» **WHAT NEEDS TO BE DONE**: From the records below, copy out each line that has the word "dasubh".

» **DATASET EXCERPTS**:
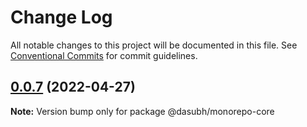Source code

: # Change Log

All notable changes to this project will be documented in this file.
See [Conventional Commits](https://conventionalcommits.org) for commit guidelines.

## [0.0.7](https://github.com/subhranshudas/monorepo-poc/compare/@dasubh/monorepo-core@0.0.6...@dasubh/monorepo-core@0.0.7) (2022-04-27)

**Note:** Version bump only for package @dasubh/monorepo-core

» **ANSWER AREA**:
## [0.0.7](https://github.com/subhranshudas/monorepo-poc/compare/@dasubh/monorepo-core@0.0.6...@dasubh/monorepo-core@0.0.7) (2022-04-27)
**Note:** Version bump only for package @dasubh/monorepo-core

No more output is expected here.